We ate our Lord London cheese with bread or carrots dipped into the delicious melt as we were guided through the different cheeses. Mayfield is their most popular cheese, most suitable to use in cheese sauces and quite delicious. Sussex Farmhouse is the best for cheese souffle. Again they came back to those chocolate biscuits! The blue cheese can be mixed with a little port or Madeira and spread on crackers and served alongside chocolate digestives.

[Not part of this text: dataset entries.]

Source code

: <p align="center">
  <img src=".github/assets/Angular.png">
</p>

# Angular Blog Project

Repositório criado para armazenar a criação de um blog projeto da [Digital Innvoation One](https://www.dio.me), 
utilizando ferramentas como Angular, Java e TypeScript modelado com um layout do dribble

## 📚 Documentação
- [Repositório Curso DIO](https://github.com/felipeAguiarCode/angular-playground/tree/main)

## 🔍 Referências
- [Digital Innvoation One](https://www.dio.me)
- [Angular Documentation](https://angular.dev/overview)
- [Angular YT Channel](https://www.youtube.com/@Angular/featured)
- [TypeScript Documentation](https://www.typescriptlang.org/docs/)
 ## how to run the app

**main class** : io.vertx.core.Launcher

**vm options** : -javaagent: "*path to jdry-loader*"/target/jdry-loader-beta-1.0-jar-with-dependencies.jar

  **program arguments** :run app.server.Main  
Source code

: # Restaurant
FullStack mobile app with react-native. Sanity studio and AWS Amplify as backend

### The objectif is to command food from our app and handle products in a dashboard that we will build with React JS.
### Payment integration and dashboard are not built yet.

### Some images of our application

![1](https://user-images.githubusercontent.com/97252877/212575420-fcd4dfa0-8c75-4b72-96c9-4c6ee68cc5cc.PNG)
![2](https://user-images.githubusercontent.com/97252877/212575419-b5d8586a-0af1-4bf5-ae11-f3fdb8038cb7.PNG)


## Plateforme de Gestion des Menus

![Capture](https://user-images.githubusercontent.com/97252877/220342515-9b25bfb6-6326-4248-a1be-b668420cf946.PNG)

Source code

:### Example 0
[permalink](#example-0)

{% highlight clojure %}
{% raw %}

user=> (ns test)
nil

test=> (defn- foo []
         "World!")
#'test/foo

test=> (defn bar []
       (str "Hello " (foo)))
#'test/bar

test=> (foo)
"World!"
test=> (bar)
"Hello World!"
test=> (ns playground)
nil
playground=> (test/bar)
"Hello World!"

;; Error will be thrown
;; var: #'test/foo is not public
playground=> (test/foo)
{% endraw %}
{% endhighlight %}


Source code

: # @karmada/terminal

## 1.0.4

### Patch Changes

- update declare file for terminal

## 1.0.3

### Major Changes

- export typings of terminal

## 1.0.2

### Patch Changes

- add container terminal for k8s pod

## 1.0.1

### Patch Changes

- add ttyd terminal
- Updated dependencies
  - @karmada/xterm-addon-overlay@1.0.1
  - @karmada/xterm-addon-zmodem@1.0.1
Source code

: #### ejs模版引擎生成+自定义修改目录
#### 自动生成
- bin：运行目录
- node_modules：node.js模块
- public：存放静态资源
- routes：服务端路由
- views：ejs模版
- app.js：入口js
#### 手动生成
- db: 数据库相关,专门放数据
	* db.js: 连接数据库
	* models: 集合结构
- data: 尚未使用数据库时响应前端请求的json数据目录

The Idle Hour cheese was named after a bar run by a friend in London. Lord London was created for the London Olympics and was served at the wedding of the Duke and Duchess of Cambridge. The mould for the blue cheese comes from Rochefort, the cheesemaker chooses the right mould for their taste and that is sent over each time. Cheese made with milk produced in the winter is the best. All the time we enjoyed tasting and eating all our cheeses with their different tastes.
It was a really fun evening, lots of laughter all round. The chat box had many comments from 'Blessed are the cheesemakers', from the Life of Brian, to 'bang goes my diet', 'starvation for the weekend'. Everyone seemed to enjoy themselves, there was also one dog I know who waited for any scraps.
Thank you to the social committee for arranging such an amusing evening and for giving me the opportunity to learn so much more about cheese.